I remember hearing recently that one of Louis’ friends has described our house as “the cream house”, cream being the colour of virtually all of our walls. To be honest, I’m so used to it that I’d stopped noticing the pattern myself, and I didn’t realise that it was noticeable among other people either. That’s what inspired the title of this blog post – it’s almost like the creamy blandness of our interior designs will one day become legendary if enough people recognise it. Whilst it may unmistakably seem like I completely disapprove of the colour scheme because of its lack of personality, it would be unfair not to point out its benefits according to Dad. He says that a bright colour, be it cream or the orange of Louis’ feature wall, lifts the light in any room, and in my case he insisted that it will help me when I want to read. He does have a perfectly valid point, even if I do still struggle to believe that a slightly darker colour will totally plunge me into darkness. Happily, I know that no matter what is done to my bedroom there will be one crucial thing that will remain unchanged.
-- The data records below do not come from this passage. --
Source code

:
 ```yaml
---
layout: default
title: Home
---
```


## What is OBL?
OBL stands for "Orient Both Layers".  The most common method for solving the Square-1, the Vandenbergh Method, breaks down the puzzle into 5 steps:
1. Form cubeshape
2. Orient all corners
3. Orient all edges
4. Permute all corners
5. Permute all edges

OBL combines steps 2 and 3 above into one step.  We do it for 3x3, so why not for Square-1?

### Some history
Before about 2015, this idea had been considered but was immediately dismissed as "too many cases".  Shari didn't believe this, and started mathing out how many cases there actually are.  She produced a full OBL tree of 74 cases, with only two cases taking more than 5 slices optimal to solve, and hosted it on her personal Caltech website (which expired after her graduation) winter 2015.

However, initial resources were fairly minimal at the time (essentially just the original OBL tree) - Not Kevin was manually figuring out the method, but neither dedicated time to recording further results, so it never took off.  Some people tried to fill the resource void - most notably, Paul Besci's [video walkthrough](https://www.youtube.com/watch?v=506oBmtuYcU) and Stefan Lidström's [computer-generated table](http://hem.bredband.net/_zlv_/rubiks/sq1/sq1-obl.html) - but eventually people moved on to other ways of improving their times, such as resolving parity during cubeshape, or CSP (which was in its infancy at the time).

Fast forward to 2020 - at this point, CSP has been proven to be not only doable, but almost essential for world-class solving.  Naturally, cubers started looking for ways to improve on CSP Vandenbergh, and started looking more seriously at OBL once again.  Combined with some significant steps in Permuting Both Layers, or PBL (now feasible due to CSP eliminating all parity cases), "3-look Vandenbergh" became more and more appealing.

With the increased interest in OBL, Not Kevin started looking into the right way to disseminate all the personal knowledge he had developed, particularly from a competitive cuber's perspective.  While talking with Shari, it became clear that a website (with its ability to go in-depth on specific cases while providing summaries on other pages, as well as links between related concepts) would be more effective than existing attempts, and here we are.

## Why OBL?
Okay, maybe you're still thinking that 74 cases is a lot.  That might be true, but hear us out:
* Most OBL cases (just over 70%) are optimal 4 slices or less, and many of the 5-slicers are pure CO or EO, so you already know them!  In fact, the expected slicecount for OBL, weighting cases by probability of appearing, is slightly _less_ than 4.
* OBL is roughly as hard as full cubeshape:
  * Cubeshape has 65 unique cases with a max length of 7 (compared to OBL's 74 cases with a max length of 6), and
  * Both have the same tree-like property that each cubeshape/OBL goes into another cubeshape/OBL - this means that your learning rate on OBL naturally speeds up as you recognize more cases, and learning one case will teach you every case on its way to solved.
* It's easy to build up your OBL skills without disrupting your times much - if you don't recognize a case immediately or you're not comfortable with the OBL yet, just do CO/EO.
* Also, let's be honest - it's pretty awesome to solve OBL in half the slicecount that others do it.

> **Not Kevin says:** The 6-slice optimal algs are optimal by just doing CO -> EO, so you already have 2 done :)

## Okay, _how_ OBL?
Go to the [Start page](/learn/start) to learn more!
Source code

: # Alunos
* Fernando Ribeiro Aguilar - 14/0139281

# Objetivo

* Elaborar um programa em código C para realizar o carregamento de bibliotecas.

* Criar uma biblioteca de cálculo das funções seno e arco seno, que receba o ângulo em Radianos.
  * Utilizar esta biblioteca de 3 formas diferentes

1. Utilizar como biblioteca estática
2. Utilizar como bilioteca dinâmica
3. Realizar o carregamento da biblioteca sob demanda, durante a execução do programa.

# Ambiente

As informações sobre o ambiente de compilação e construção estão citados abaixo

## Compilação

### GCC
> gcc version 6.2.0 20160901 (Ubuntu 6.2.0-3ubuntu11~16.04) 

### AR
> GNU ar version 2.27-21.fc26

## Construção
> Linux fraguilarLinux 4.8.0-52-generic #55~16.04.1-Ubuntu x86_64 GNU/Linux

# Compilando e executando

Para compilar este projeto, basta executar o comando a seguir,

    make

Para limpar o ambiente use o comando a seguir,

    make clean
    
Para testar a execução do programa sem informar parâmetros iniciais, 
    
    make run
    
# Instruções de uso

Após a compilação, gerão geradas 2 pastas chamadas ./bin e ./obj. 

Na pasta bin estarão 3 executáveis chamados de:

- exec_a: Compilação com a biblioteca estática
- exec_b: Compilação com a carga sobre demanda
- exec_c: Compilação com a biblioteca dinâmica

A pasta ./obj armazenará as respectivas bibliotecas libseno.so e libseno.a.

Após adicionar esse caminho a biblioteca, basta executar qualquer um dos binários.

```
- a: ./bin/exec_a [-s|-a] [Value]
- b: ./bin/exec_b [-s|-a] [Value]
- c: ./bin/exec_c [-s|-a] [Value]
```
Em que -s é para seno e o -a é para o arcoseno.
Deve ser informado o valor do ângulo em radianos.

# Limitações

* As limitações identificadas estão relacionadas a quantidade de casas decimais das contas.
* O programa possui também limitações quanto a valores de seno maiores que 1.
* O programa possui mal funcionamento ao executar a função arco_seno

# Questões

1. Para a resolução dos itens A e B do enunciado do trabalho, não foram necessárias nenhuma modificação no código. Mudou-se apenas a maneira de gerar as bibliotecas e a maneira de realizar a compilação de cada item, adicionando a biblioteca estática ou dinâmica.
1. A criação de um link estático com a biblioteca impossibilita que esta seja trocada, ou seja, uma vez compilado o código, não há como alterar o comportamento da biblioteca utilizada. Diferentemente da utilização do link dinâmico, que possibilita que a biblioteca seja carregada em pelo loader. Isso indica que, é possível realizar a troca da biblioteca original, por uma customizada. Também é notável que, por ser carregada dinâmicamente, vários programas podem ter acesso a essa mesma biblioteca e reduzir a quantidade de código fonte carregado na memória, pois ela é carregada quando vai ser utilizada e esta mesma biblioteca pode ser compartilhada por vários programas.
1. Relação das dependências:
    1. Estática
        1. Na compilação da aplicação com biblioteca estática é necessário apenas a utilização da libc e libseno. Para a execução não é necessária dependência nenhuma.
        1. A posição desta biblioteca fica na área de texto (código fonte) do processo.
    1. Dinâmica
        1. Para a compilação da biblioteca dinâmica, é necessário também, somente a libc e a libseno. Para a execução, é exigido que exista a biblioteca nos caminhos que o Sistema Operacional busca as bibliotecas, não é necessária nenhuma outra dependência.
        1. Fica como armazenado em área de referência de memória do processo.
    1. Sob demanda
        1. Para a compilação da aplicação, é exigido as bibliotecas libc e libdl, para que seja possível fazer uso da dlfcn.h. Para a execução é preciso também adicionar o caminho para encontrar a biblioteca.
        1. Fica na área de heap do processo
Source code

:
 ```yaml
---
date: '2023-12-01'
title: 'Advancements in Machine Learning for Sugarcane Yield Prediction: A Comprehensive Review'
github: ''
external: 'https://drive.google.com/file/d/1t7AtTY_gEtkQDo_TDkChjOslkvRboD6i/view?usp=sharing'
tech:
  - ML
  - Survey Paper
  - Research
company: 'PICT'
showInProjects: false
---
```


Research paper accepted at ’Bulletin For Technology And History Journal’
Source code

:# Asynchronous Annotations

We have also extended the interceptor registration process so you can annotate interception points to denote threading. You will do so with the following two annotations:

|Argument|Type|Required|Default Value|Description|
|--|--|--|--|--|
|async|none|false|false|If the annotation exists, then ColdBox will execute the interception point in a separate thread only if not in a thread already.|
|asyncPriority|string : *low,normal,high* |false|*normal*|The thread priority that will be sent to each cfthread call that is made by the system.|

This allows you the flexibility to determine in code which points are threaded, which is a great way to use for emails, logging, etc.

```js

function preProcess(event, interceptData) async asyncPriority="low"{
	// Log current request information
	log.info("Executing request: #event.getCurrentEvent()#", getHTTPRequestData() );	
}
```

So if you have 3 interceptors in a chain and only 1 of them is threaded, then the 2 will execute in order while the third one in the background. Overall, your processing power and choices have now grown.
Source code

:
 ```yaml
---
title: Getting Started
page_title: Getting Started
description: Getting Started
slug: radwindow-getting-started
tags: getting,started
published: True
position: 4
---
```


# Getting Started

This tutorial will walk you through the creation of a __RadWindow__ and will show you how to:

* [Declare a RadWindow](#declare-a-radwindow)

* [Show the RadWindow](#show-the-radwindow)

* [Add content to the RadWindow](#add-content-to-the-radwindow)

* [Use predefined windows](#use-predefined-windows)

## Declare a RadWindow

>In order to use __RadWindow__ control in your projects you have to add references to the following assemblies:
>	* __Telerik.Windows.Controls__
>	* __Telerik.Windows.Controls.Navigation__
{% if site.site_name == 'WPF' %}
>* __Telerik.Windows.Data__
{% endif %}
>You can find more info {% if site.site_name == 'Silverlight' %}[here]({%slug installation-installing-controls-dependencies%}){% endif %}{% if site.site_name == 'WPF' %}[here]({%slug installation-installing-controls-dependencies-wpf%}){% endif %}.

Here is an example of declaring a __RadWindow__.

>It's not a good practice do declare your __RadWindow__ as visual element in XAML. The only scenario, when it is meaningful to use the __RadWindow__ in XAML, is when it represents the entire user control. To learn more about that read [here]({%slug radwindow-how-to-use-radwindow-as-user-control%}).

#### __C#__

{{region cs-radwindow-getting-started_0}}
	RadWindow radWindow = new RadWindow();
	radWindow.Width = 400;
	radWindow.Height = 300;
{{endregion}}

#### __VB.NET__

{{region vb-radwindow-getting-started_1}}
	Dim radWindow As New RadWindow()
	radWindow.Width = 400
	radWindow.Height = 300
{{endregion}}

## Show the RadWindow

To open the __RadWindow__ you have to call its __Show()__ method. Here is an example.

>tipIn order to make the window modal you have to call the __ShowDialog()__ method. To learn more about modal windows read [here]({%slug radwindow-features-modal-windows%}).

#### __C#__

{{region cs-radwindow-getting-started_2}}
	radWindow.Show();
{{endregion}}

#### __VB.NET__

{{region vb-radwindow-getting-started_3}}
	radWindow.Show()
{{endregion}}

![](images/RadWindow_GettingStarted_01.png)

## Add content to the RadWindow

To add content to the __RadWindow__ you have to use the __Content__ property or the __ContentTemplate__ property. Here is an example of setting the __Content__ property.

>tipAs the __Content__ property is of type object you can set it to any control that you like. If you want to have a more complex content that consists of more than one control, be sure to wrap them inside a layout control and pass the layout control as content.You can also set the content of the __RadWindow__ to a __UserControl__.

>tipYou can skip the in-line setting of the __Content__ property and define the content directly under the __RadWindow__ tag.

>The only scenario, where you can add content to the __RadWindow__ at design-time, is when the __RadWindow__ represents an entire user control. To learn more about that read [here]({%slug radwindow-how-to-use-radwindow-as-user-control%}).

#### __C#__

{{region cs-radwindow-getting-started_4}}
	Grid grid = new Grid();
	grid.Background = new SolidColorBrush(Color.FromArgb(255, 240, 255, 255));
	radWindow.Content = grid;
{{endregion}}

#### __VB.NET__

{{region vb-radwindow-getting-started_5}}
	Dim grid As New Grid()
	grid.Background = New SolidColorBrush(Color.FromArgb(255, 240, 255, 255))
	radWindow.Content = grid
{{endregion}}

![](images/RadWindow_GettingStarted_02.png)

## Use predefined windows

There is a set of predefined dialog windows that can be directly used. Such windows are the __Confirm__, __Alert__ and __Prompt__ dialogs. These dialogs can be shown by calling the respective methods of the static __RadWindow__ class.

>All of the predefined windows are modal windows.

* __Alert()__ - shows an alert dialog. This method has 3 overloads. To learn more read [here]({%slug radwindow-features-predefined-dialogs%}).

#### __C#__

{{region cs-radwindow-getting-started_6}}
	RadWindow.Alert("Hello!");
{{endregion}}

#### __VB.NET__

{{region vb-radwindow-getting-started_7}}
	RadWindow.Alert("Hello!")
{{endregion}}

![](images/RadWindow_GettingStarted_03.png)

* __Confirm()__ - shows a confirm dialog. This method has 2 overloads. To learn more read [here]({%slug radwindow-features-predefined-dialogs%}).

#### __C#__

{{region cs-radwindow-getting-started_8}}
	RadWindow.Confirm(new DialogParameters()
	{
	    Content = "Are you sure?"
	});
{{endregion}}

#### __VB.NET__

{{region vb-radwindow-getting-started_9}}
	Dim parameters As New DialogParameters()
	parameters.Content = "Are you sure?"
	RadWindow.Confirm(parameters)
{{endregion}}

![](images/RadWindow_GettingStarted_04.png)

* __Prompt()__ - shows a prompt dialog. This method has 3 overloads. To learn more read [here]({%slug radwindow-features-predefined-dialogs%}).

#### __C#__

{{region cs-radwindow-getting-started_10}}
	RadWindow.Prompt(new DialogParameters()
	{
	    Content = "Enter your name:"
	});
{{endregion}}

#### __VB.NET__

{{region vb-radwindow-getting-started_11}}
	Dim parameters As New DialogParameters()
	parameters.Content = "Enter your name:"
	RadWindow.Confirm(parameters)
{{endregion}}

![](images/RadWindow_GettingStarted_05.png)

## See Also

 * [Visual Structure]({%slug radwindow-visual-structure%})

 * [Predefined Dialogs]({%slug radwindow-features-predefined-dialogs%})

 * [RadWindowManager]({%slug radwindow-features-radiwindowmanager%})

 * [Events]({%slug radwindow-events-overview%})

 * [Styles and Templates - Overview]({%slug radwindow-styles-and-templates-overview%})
My bed slots snugly into the far-left corner. It exemplifies what I love best about my room, because that corner is a microcosm. A hideaway within a hideaway. As a disabled person who perhaps doesn’t venture outside as much as he would like because he always wonders what to do there, my room carries double the importance. My keyboard is there, along with my books, notebooks, magazines and record player – so therefore it is a large source of stimulation whenever I don’t feel that the great outdoors can offer me anything. In the aforementioned corner there is more than just a space to lay my head. There’s a space to mull things over, and not just in the traditional lying-awake-at-night-worrying-about-things sense. Some of the ideas I’m most pleased with have come from there in the dead of night. We can feel snug in any bed, but mine is in a bubble where creativity and surrealism roam free, where I really feel like I’m taking time out away from everyone else – even if they’re in the room with me. That’s why, regardless of what happens to the room, the bed is staying put, away from the cream washout!